Technical Tips
Understanding Unicode
David Mertz, Ph.D.
February, 2001
Unicode provides a unified means of representing character sets across languages, and makes multi-language and multi-national computing much more transparent. This article provides some background on the development of Unicode, and some beginning hints on working with Unicode.
Some Background On Characters
Before we see what Unicode is, it makes sense to step back slightly to think about just what it means to store "characters" in digital files. Anyone who uses a tool like a text editor usually just thinks of what they are doing as entering some characters--numbers, letters, punctuation, etc. But behind the scene a little bit more is going on. "Characters" that are stored on digital media must be stored as sequences of ones and zeros, and some encoding and decoding must happen to make these ones and zeros into characters we see on a screen or type in with a keyboard.

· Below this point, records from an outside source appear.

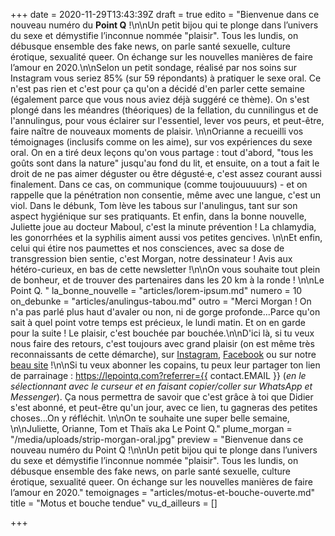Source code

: +++
date = 2020-11-29T13:43:39Z
draft = true
edito = "Bienvenue dans ce nouveau numéro du **Point Q** !\n\nUn petit bijou qui te plonge dans l’univers du sexe et démystifie l’inconnue nommée \"plaisir\". Tous les lundis, on débusque ensemble des fake news, on parle santé sexuelle, culture érotique, sexualité queer. On échange sur les nouvelles manières de faire l’amour en 2020.\n\nSelon un petit sondage, réalisé par nos soins sur Instagram vous seriez 85% (sur 59 répondants) à pratiquer le sexe oral. Ce n'est pas rien et c'est pour ça qu'on a décidé d'en parler cette semaine (également parce que vous nous aviez déjà suggéré ce thème). On s'est plongé dans les méandres (théoriques) de la fellation, du cunnilingus et de l'annulingus, pour vous éclairer sur l'essentiel, lever vos peurs, et peut-être, faire naître de nouveaux moments de plaisir. \n\nOrianne a recueilli vos témoignages (inclusifs comme on les aime), sur vos expériences du sexe oral. On en a tiré deux leçons qu'on vous partage : tout d'abord, \"tous les goûts sont dans la nature\" jusqu'au fond du lit, et ensuite, on a tout a fait le droit de ne pas aimer déguster ou être dégusté·e, c'est assez courant aussi finalement. Dans ce cas, on communique (comme toujouuuuurs) - et on rappelle que la pénétration non consentie, même avec une langue, c'est un viol. Dans le débunk, Tom lève les tabous sur l'anulingus, tant sur son aspect hygiénique sur ses pratiquants. Et enfin, dans la bonne nouvelle, Juliette joue au docteur Maboul, c'est la minute prévention ! La chlamydia, les gonorrhées et la syphilis aiment aussi vos petites gencives. \n\nEt enfin, celui qui étire nos paumettes et nos consciences, avec sa dose de transgression bien sentie, c'est Morgan, notre dessinateur ! Avis aux hétéro-curieux, en bas de cette newsletter !\n\nOn vous souhaite tout plein de bonheur, et de trouver des partenaires dans les 20 km à la ronde ! \n\nLe Point Q. "
la_bonne_nouvelle = "articles/lorem-ipsum.md"
numero = 10
on_debunke = "articles/anulingus-tabou.md"
outro = "Merci Morgan ! On n'a pas parlé plus haut d'avaler ou non, ni de gorge profonde...Parce qu'on sait à quel point votre temps est précieux, le lundi matin. Et on en garde pour la suite ! Le plaisir, c'est bouchée par bouchée.\n\nD'ici là, si tu veux nous faire des retours, c'est toujours avec grand plaisir (on est même très reconnaissants de cette démarche), sur [Instagram](https://www.instagram.com/lepoint.q/), [Facebook]( \"https://www.facebook.com/lepointq.news\") ou sur notre [beau site](https://lepointq.com) !\n\nSi tu veux abonner les copains, tu peux leur partager ton lien de parrainage : https://lepointq.com?referrer={{ contact.EMAIL }} (_en le sélectionnant avec le curseur et en faisant copier/coller sur WhatsApp et Messenger_). Ça nous permettra de savoir que c'est grâce à toi que Didier s'est abonné, et peut-être qu'un jour, avec ce lien, tu gagneras des petites choses...On y réfléchit. \n\nOn te souhaite une super belle semaine, \n\nJuliette, Orianne, Tom et Thaïs aka Le Point Q."
plume_morgan = "/media/uploads/strip-morgan-oral.jpg"
preview = "Bienvenue dans ce nouveau numéro du Point Q !\n\nUn petit bijou qui te plonge dans l’univers du sexe et démystifie l’inconnue nommée \"plaisir\". Tous les lundis, on débusque ensemble des fake news, on parle santé sexuelle, culture érotique, sexualité queer. On échange sur les nouvelles manières de faire l’amour en 2020."
temoignages = "articles/motus-et-bouche-ouverte.md"
title = "Motus et bouche tendue"
vu_d_ailleurs = []

+++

Sometime around the 1960s, a few decisions were made about just what ones and zeros (bits) would represent characters. One important choice that most modern computer users give no thought to was the decision to use 8-bit bytes on nearly all computer platforms. In other words, bytes have 256 possible values. Within these 8-bit bytes, a consensus was reached to represent one character in each byte. So at that point, computers needed a particular encoding of characters into byte values; there were 256 "slots" available, but just which character would go in each slot? The most popular encoding developed was Bob Bemers' American Standard Code for Information Interchange (ASCII), which is now specified in exciting standards like ISO-14962-1997 and ANSI-X3.4-1986(R1997). But other options, like IBM's mainframe EBCDIC linger on, even now.
ASCII itself is of somewhat limited extent. Only the values of the lower-order 7-bits of each byte might contain ASCII encoded characters. The top 7-bits worth of positions (128 of them) are "reserved" for other uses (back to this). So, for example, a byte that contains "01000001" might be an ASCII encoding of the letter "A", but a byte containing "11000001" cannot be an ASCII encoding of anything. Of course, a given byte may or may not actually represent a character; if it is part of a text file, it probably does, but if it is part of object code, a compressed archive, or other binary data, ASCII decoding is misleading. It depends on context.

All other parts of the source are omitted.